#### Stored data entries:
------------------------

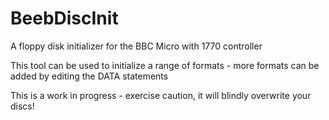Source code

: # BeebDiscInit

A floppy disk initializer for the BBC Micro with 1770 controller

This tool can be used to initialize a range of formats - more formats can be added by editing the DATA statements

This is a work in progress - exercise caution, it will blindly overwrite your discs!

------------------------

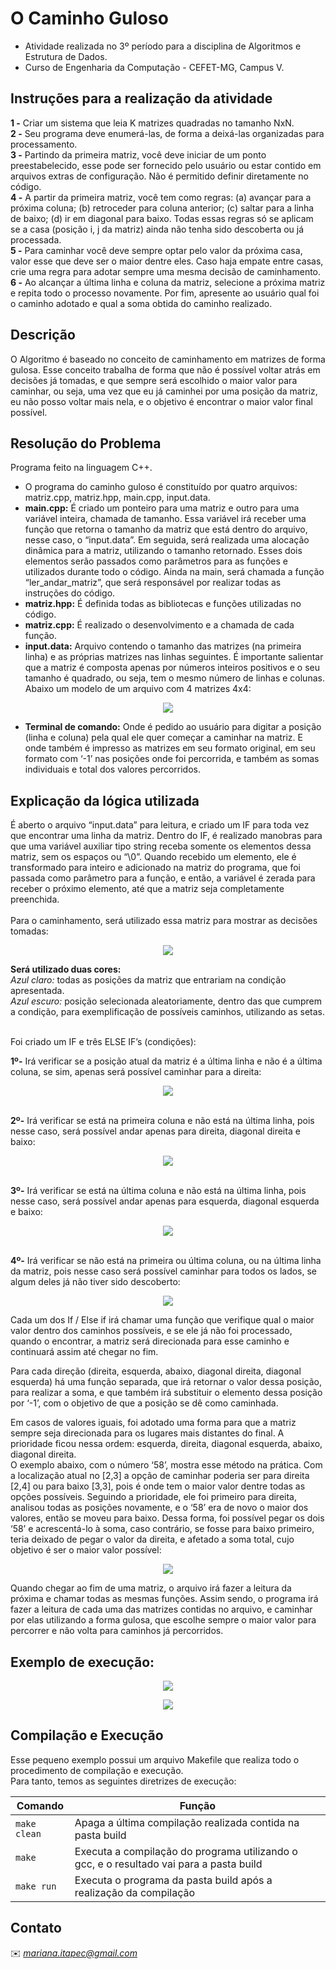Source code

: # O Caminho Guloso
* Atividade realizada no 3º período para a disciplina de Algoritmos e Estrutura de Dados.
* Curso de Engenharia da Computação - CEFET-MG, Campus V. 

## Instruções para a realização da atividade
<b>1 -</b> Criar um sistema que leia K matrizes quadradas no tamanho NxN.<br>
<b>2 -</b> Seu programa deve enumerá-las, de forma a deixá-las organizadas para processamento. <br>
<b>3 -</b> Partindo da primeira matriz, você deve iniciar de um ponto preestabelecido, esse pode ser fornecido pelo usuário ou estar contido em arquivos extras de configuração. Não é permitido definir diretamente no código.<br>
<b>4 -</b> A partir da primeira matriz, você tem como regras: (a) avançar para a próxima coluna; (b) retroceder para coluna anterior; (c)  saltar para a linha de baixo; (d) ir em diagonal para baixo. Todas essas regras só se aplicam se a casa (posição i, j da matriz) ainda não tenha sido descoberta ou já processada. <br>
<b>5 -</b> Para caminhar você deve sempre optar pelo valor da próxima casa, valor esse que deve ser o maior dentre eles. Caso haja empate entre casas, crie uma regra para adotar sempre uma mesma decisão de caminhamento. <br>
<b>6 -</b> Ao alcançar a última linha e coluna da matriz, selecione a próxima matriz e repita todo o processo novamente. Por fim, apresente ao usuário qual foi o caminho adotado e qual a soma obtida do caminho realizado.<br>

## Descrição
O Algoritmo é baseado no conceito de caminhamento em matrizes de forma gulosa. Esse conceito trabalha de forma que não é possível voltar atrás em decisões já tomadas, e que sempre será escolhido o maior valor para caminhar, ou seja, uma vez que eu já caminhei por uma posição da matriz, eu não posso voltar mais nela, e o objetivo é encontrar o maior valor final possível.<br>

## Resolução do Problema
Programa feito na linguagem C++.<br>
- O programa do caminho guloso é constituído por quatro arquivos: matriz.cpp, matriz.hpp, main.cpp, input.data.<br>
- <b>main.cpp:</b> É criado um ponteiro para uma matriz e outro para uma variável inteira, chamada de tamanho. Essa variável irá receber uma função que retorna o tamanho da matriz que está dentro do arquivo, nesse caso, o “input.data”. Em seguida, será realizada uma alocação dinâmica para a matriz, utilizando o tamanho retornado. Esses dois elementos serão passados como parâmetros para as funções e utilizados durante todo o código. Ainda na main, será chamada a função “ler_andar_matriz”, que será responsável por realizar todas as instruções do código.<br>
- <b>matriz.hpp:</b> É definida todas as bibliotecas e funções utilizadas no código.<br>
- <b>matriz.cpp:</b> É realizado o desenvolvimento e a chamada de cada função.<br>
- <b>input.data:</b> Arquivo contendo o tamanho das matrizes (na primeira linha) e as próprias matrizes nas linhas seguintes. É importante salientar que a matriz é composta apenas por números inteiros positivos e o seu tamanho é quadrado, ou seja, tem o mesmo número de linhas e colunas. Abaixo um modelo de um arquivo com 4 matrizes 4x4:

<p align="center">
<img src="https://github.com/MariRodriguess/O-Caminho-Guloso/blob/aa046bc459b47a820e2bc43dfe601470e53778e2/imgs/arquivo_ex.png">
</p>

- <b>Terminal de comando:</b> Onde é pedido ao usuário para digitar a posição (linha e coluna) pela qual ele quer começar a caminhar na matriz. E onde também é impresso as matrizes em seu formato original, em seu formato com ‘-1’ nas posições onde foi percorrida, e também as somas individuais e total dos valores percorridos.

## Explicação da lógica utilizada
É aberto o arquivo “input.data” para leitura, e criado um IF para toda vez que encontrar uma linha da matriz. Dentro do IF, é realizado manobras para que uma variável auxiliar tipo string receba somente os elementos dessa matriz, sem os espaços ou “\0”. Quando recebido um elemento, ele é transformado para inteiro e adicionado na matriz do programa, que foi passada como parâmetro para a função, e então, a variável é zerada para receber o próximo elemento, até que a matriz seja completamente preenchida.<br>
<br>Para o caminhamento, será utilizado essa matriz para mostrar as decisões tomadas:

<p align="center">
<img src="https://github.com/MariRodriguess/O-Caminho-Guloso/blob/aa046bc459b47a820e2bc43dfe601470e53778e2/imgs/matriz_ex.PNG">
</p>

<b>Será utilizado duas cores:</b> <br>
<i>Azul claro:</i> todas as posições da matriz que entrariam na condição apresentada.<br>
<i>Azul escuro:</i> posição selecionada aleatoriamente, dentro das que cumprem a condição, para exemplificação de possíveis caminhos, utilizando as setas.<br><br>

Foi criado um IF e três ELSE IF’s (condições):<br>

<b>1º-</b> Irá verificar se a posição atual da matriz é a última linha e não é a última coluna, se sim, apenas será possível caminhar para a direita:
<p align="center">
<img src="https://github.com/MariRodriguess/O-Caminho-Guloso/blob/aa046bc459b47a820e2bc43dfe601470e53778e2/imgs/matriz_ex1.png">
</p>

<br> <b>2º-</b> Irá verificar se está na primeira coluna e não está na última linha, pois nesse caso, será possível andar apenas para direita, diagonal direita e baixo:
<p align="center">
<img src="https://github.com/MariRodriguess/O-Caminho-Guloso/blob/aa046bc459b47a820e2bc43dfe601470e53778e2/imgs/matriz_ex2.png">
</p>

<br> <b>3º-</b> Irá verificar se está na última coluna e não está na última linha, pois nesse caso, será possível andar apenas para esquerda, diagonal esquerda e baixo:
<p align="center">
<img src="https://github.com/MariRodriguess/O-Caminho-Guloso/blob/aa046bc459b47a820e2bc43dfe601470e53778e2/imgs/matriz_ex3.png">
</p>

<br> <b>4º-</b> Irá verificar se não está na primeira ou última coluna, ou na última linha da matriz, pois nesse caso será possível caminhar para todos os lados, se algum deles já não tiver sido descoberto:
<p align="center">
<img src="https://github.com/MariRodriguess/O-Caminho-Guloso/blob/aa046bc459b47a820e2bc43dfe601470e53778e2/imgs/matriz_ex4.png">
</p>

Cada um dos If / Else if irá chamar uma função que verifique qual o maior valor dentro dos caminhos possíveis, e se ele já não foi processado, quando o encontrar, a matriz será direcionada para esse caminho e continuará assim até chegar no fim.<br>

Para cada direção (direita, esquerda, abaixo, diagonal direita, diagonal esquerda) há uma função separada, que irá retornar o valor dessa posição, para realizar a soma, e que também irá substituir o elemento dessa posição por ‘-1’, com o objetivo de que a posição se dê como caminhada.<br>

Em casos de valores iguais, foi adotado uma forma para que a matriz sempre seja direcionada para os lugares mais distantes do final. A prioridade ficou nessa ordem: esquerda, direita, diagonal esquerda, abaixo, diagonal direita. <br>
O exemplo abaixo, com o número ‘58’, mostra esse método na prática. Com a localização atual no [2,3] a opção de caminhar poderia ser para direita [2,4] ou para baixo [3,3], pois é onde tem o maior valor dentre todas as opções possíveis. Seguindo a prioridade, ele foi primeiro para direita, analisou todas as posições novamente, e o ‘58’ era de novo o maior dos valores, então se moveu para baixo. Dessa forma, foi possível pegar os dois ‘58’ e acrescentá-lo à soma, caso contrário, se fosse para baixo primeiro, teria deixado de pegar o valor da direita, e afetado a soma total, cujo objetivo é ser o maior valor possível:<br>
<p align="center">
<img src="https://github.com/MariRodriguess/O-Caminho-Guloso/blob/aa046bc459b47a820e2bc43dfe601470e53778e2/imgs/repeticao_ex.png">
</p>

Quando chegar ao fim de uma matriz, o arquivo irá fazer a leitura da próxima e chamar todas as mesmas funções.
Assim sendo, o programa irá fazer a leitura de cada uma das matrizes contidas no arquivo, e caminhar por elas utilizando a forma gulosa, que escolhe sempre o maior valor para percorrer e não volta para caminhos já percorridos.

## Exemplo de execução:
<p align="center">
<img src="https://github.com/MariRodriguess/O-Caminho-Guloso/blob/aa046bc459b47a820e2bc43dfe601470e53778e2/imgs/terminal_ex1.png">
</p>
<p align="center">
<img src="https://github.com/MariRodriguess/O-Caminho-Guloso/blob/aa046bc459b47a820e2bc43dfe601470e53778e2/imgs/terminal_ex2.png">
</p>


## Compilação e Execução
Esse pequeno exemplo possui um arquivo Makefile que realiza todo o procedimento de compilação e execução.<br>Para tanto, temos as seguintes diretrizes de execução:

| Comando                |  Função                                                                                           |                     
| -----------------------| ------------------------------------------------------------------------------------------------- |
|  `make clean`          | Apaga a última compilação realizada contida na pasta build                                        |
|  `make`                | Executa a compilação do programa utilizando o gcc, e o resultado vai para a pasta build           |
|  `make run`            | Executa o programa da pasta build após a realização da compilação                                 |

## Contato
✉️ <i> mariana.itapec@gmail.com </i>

------------------------

#### Prompt:
From the entries above, restate word for word the lines from the line containing "<br>Para o caminhamento, será" to the line containing "Foi criado um", both ends included, and nothing more.

#### Response to the task:
<br>Para o caminhamento, será utilizado essa matriz para mostrar as decisões tomadas:

<p align="center">
<img src="https://github.com/MariRodriguess/O-Caminho-Guloso/blob/aa046bc459b47a820e2bc43dfe601470e53778e2/imgs/matriz_ex.PNG">
</p>

<b>Será utilizado duas cores:</b> <br>
<i>Azul claro:</i> todas as posições da matriz que entrariam na condição apresentada.<br>
<i>Azul escuro:</i> posição selecionada aleatoriamente, dentro das que cumprem a condição, para exemplificação de possíveis caminhos, utilizando as setas.<br><br>

Foi criado um IF e três ELSE IF’s (condições):<br>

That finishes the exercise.